Action item —
Report how many lines in the records below hold the word "GALLETITAS". Add nothing to the number.

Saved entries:
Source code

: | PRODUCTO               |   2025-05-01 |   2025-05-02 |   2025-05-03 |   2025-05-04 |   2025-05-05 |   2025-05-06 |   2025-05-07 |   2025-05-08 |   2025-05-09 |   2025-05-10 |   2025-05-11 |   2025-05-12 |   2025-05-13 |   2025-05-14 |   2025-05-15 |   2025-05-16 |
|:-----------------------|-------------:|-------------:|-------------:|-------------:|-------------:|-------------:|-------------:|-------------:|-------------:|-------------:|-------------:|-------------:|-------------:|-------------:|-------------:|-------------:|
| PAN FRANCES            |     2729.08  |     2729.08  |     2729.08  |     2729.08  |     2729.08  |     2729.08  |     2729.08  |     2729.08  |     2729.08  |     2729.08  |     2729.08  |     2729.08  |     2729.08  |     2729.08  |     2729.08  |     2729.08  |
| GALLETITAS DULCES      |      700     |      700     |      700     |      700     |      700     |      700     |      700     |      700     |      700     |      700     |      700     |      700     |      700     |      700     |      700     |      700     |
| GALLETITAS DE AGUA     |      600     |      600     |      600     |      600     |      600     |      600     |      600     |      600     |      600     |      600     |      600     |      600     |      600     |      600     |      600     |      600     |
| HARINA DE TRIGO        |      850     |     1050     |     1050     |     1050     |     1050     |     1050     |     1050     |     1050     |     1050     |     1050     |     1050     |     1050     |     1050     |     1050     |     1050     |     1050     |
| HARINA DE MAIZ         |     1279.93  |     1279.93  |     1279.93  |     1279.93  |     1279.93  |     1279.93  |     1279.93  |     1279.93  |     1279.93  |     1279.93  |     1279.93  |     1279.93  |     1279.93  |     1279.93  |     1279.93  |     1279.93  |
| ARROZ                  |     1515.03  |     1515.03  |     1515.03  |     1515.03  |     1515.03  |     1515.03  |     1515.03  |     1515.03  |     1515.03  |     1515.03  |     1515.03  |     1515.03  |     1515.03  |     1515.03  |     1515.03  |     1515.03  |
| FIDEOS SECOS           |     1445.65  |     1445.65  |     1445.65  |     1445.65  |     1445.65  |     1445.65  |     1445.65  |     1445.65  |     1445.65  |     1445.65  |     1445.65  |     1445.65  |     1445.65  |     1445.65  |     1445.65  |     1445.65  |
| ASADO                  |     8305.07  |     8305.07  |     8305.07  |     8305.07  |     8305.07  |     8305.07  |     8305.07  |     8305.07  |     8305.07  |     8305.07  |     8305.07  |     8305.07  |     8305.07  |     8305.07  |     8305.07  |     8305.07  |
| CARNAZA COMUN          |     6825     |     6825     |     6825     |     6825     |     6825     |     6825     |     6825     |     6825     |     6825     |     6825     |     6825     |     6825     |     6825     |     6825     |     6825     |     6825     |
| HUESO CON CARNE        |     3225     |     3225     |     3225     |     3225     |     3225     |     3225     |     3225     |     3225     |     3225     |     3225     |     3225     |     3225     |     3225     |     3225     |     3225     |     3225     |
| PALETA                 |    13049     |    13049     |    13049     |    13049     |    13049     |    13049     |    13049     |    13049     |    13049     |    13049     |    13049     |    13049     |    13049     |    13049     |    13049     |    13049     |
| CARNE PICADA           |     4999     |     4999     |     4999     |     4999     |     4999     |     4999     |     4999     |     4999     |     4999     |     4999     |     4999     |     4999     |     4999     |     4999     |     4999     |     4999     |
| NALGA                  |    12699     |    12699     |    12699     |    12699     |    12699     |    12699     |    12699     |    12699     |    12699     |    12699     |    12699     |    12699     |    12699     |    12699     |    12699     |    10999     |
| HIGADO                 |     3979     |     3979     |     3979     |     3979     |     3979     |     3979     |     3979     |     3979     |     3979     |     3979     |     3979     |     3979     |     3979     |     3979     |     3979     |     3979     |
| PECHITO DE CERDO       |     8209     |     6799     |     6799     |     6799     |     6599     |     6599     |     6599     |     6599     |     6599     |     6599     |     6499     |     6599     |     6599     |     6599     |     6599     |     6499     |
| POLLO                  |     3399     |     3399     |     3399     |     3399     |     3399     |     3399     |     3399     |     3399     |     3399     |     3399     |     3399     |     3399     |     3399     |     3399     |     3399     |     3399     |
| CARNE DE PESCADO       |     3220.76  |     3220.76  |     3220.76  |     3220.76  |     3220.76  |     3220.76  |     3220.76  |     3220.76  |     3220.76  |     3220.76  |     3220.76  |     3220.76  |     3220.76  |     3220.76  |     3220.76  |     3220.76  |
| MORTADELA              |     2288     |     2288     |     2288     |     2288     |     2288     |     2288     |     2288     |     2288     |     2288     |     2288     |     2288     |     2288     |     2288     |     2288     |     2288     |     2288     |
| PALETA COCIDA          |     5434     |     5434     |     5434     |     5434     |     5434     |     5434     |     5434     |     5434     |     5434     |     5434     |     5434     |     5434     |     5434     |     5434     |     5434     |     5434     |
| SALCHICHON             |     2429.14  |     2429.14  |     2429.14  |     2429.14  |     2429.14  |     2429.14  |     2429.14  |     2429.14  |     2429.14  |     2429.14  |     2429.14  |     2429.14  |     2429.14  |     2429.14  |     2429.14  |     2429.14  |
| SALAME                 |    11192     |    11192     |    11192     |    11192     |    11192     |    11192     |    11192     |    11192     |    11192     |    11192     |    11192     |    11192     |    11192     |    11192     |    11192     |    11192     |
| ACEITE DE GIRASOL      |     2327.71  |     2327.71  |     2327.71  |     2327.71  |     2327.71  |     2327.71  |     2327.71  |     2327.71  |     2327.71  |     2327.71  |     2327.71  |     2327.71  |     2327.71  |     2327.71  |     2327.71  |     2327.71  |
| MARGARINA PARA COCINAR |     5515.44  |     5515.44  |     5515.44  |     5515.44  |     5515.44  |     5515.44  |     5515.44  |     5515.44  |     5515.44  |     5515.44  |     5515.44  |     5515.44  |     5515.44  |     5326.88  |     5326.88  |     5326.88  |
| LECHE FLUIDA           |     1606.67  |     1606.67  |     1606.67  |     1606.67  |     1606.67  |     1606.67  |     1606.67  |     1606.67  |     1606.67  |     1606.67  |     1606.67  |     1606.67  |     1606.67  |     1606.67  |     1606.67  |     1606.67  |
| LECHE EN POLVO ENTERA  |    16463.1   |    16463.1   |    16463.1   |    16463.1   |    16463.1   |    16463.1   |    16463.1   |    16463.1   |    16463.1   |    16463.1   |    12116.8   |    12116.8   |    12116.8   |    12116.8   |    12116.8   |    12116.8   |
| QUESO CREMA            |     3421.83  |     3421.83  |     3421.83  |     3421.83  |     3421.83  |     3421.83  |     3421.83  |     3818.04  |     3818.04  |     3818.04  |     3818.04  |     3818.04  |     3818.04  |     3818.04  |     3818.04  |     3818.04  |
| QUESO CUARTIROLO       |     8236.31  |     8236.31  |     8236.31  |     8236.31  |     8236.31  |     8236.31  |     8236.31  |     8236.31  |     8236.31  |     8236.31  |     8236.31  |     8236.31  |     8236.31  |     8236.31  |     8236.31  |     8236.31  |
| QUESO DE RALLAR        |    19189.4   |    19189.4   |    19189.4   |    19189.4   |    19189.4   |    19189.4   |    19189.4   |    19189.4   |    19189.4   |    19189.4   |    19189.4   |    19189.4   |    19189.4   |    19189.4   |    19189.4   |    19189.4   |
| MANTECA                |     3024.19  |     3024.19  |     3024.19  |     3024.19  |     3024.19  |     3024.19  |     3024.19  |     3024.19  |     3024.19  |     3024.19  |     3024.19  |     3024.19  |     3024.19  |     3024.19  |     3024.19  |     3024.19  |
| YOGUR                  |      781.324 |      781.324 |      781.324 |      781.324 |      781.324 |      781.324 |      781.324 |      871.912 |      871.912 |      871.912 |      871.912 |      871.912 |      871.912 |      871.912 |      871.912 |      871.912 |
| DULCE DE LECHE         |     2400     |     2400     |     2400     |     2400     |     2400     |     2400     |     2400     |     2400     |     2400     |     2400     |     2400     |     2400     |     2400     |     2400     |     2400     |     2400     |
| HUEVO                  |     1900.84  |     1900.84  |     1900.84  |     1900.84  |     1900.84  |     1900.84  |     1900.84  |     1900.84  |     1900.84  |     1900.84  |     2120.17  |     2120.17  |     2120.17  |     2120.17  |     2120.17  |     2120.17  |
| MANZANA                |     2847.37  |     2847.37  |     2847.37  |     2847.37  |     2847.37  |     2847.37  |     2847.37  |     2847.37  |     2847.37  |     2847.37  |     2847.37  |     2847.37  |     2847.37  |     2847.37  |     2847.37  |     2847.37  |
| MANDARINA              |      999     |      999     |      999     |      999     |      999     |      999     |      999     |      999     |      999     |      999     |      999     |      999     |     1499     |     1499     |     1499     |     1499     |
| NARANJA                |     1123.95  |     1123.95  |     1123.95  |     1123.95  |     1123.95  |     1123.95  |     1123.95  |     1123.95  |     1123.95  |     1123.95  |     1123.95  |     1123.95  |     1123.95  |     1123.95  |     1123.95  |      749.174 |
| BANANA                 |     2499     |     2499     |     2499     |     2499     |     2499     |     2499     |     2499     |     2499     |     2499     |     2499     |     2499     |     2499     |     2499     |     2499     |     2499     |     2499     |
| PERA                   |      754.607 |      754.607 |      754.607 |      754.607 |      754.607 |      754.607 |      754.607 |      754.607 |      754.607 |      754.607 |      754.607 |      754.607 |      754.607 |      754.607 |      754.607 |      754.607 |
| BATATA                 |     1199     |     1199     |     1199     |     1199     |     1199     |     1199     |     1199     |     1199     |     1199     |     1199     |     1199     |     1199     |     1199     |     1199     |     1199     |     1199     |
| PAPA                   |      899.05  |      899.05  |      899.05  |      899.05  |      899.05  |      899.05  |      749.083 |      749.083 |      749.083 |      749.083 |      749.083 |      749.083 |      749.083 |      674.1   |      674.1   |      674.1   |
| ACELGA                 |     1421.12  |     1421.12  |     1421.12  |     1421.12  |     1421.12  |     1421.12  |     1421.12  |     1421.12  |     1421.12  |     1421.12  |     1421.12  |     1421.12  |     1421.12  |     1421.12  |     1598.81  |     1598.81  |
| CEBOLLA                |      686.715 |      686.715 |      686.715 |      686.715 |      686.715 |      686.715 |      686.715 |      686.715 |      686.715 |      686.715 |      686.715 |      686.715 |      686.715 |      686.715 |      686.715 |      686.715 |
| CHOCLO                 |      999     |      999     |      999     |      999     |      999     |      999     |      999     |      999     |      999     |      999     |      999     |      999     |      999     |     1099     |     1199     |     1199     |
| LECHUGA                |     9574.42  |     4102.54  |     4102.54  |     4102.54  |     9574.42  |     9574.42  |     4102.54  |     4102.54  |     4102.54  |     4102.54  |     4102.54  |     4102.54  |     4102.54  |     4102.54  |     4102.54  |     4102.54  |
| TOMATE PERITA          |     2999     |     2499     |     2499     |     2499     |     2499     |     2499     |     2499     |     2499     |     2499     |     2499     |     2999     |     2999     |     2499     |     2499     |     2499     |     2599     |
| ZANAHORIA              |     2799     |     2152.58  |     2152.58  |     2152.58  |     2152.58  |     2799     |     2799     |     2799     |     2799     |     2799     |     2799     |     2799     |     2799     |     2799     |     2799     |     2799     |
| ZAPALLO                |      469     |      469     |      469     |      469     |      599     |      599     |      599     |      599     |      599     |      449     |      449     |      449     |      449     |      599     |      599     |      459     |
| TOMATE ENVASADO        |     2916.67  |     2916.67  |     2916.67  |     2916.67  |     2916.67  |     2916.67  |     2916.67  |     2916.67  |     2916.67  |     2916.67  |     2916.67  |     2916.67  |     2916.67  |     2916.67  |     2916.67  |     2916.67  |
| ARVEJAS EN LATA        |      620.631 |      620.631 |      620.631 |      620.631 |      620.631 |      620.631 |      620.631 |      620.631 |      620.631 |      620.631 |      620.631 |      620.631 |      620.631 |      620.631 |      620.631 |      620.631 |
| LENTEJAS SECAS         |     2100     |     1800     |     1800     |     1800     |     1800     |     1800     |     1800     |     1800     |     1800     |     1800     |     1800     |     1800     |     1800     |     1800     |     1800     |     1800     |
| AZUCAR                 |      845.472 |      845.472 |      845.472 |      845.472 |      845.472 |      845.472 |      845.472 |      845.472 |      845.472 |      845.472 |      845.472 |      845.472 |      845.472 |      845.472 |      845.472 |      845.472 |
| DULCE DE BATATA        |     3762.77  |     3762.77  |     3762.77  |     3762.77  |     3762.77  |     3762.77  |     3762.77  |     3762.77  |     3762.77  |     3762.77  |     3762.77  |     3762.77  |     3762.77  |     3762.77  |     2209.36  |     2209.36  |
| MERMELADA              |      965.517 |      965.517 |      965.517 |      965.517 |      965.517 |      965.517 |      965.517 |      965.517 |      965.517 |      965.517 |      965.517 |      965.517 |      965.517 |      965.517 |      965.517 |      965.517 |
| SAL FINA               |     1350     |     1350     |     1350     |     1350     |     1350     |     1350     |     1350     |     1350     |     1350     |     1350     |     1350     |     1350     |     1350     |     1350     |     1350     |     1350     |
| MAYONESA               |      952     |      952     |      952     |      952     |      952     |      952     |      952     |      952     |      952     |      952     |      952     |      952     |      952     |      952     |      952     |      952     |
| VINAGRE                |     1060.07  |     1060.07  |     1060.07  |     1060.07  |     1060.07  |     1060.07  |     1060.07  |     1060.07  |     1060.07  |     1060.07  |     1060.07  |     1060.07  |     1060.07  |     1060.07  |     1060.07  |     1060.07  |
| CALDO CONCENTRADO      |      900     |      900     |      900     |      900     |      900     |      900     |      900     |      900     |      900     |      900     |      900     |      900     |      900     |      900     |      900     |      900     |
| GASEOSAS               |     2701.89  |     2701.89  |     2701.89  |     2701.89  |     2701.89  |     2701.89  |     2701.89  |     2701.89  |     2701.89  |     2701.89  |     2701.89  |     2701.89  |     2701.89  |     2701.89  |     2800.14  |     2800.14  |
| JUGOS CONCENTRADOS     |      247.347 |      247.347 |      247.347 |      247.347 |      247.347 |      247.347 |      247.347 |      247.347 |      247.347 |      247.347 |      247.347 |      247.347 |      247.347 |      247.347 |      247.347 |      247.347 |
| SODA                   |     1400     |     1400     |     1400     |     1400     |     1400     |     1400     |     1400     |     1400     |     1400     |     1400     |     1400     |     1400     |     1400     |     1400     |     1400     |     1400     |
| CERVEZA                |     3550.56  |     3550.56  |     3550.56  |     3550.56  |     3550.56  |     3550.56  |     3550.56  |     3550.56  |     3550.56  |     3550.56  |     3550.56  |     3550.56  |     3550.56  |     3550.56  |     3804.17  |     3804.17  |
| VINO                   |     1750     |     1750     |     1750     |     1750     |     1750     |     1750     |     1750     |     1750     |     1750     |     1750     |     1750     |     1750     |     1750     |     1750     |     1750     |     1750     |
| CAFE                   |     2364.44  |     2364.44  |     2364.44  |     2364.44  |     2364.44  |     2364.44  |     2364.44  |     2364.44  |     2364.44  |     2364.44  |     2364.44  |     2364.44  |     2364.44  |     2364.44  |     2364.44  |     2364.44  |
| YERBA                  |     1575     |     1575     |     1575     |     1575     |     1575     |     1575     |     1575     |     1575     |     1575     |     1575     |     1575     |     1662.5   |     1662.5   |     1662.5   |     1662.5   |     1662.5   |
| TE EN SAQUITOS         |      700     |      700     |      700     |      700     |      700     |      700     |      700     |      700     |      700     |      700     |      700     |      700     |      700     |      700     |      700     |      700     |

Exercise response —
2